[Records from a data collection]
= Beginning of Section =
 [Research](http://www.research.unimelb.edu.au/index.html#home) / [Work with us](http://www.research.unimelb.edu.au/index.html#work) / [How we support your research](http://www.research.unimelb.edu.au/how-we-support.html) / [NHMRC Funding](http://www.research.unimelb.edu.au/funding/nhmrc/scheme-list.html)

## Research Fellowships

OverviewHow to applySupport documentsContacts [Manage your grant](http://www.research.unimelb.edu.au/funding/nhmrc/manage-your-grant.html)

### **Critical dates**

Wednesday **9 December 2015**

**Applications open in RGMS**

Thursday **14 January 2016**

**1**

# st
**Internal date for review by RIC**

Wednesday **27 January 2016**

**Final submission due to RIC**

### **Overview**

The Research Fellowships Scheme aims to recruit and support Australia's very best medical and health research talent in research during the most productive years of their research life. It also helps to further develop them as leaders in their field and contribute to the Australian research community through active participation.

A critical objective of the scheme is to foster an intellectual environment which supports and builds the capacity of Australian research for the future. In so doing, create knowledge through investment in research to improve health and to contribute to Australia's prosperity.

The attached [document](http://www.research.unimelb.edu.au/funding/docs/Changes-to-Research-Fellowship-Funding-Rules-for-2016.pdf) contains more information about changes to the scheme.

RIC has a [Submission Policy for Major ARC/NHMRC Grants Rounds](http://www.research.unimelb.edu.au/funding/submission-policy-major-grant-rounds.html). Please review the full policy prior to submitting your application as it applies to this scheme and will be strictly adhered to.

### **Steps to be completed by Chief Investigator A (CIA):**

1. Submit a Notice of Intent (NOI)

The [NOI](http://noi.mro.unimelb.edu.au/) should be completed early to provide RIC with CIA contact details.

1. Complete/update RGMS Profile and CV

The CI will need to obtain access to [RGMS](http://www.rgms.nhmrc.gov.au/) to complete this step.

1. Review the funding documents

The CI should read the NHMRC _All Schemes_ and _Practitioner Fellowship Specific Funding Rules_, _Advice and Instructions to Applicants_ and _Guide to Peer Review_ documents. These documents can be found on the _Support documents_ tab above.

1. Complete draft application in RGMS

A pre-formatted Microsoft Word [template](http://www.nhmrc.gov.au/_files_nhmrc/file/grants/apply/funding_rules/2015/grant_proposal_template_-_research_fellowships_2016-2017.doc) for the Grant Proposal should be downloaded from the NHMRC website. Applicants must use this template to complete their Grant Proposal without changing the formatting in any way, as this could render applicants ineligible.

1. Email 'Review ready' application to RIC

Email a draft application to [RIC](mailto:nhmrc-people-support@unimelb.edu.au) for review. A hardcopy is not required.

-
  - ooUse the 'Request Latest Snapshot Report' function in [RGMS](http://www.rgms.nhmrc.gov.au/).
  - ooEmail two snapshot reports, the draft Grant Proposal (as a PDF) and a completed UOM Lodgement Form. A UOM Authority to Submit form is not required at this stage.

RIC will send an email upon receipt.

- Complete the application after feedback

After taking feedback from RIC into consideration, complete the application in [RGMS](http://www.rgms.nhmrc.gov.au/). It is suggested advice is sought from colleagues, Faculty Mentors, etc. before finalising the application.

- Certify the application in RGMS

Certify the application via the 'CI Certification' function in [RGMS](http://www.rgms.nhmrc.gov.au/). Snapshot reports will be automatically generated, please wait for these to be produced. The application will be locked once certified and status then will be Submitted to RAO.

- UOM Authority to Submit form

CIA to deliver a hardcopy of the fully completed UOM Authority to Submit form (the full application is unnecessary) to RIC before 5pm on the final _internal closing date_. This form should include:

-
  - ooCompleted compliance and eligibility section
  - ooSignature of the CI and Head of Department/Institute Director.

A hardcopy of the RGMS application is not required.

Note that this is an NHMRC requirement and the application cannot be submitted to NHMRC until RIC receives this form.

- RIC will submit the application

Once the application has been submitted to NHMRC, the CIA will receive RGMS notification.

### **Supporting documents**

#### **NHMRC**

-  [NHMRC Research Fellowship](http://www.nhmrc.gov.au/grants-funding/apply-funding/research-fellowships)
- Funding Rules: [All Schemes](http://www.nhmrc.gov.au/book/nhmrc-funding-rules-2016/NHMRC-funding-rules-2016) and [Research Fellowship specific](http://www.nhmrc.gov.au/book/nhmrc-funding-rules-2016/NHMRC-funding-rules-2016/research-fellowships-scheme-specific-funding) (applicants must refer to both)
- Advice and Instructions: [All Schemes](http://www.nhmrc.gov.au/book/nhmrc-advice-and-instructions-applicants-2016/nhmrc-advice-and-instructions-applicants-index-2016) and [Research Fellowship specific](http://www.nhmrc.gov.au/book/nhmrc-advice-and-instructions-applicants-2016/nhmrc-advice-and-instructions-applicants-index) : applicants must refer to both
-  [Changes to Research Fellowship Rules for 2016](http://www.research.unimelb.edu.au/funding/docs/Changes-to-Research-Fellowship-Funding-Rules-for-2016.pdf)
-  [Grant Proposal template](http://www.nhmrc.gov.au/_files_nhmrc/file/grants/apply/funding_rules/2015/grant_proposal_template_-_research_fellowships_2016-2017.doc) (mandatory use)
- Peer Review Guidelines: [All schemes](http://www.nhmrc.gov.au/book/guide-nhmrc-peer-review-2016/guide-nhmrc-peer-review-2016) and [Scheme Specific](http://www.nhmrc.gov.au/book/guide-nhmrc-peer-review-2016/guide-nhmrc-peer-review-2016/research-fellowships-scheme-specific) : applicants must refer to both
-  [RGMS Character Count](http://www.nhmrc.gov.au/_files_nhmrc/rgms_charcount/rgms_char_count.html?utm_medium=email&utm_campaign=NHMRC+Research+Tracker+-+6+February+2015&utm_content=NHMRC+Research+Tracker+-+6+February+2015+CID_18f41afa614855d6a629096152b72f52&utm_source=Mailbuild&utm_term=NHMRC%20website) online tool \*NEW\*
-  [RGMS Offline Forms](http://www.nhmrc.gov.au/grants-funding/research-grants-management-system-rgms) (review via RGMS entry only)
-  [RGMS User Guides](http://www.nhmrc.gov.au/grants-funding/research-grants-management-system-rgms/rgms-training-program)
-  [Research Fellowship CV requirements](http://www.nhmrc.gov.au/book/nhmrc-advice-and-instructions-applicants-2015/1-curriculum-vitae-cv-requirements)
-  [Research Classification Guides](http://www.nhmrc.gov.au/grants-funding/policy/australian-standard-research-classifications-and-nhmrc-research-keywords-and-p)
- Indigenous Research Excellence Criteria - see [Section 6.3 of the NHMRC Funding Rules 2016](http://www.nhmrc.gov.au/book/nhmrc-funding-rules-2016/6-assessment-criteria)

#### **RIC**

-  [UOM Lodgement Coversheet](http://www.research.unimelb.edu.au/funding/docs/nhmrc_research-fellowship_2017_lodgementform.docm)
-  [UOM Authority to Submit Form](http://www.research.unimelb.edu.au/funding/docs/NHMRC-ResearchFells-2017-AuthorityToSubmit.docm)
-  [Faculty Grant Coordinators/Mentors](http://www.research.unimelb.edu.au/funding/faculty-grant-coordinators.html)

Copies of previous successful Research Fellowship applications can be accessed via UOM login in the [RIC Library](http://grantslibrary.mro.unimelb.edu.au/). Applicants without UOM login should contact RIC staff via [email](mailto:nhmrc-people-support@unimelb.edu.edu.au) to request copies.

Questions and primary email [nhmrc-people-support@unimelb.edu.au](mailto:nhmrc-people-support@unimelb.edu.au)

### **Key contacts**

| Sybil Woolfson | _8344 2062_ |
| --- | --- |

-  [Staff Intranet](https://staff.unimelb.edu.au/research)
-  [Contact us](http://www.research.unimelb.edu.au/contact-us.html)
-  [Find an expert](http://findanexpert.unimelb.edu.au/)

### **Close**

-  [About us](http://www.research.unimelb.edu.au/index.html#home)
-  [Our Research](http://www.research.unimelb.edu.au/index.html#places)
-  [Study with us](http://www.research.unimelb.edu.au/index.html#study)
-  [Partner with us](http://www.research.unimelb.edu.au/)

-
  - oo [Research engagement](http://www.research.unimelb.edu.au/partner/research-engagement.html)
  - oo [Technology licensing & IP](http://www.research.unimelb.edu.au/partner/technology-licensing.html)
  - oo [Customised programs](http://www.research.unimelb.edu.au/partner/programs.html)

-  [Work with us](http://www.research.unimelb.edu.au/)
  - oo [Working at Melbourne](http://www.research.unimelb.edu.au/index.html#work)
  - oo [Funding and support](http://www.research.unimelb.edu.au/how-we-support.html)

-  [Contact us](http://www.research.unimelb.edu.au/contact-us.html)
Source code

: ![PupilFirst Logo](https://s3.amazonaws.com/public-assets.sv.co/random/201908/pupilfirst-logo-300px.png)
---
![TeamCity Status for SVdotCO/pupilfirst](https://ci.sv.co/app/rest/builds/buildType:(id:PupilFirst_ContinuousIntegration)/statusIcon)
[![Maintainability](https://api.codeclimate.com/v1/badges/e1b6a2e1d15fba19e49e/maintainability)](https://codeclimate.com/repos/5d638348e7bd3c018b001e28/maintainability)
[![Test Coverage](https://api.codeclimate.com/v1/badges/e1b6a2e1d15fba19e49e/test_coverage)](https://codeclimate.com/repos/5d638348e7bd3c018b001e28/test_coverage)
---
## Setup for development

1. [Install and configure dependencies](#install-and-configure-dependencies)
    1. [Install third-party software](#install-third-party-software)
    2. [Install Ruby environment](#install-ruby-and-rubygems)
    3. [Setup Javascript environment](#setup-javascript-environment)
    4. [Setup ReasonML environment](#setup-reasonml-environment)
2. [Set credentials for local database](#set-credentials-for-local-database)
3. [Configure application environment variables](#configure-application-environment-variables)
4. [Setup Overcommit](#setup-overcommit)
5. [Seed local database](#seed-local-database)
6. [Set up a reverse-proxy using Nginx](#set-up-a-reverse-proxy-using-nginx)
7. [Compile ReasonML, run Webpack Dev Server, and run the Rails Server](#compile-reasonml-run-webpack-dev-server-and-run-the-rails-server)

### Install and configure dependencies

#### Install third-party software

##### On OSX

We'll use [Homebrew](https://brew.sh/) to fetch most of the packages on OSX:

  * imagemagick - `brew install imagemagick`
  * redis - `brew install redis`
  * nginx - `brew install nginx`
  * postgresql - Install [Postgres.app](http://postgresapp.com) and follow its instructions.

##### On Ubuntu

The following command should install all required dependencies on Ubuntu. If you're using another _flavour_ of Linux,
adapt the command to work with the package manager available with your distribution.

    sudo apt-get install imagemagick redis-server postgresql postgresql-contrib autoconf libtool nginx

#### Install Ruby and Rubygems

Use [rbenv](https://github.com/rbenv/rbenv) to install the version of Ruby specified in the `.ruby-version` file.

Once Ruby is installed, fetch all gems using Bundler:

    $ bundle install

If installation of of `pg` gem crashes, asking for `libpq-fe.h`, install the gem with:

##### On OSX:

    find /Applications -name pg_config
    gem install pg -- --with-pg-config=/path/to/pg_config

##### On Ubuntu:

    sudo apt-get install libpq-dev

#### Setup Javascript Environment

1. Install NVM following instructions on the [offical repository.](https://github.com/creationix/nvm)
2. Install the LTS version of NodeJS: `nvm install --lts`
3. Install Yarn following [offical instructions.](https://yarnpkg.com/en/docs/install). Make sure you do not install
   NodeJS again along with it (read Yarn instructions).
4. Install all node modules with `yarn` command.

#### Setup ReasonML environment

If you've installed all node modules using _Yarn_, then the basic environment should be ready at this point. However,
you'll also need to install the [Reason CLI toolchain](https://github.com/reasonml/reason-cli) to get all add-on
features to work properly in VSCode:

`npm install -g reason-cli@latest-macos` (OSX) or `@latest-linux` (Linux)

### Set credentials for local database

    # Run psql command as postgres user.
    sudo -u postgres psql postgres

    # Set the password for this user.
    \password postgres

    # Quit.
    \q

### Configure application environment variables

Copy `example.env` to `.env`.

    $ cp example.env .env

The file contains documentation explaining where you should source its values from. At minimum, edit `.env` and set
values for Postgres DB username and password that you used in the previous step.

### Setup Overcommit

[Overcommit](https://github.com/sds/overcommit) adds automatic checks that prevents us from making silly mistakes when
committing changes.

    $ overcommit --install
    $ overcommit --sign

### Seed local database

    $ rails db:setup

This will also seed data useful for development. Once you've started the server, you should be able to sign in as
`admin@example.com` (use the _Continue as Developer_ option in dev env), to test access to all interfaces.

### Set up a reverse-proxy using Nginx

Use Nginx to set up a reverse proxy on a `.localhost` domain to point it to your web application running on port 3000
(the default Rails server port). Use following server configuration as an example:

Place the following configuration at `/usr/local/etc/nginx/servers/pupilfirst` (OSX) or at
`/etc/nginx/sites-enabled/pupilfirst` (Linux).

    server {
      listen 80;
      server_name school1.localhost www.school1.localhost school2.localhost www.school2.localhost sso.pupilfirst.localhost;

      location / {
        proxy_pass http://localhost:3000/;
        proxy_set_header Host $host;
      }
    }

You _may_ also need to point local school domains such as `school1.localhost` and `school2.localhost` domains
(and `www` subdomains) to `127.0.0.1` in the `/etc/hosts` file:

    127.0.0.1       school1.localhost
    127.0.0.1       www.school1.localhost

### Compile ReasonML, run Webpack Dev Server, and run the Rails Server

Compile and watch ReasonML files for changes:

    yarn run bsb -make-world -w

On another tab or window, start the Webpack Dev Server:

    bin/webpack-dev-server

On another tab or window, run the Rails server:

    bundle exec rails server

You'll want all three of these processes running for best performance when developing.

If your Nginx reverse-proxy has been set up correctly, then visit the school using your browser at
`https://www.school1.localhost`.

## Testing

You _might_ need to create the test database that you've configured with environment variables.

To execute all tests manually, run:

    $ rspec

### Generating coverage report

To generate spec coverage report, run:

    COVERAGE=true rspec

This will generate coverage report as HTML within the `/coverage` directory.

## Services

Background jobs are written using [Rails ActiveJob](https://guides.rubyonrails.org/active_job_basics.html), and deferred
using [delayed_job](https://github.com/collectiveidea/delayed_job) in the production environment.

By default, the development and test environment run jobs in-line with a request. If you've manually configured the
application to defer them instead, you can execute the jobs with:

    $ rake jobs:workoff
= End of Section =
(What is required)
Output the records above exactly, from their first line through the line that contains "The Research Fellowships", and add nothing.

(Answer section)
 [Research](http://www.research.unimelb.edu.au/index.html#home) / [Work with us](http://www.research.unimelb.edu.au/index.html#work) / [How we support your research](http://www.research.unimelb.edu.au/how-we-support.html) / [NHMRC Funding](http://www.research.unimelb.edu.au/funding/nhmrc/scheme-list.html)

## Research Fellowships

OverviewHow to applySupport documentsContacts [Manage your grant](http://www.research.unimelb.edu.au/funding/nhmrc/manage-your-grant.html)

### **Critical dates**

Wednesday **9 December 2015**

**Applications open in RGMS**

Thursday **14 January 2016**

**1**

# st
**Internal date for review by RIC**

Wednesday **27 January 2016**

**Final submission due to RIC**

### **Overview**

The Research Fellowships Scheme aims to recruit and support Australia's very best medical and health research talent in research during the most productive years of their research life. It also helps to further develop them as leaders in their field and contribute to the Australian research community through active participation.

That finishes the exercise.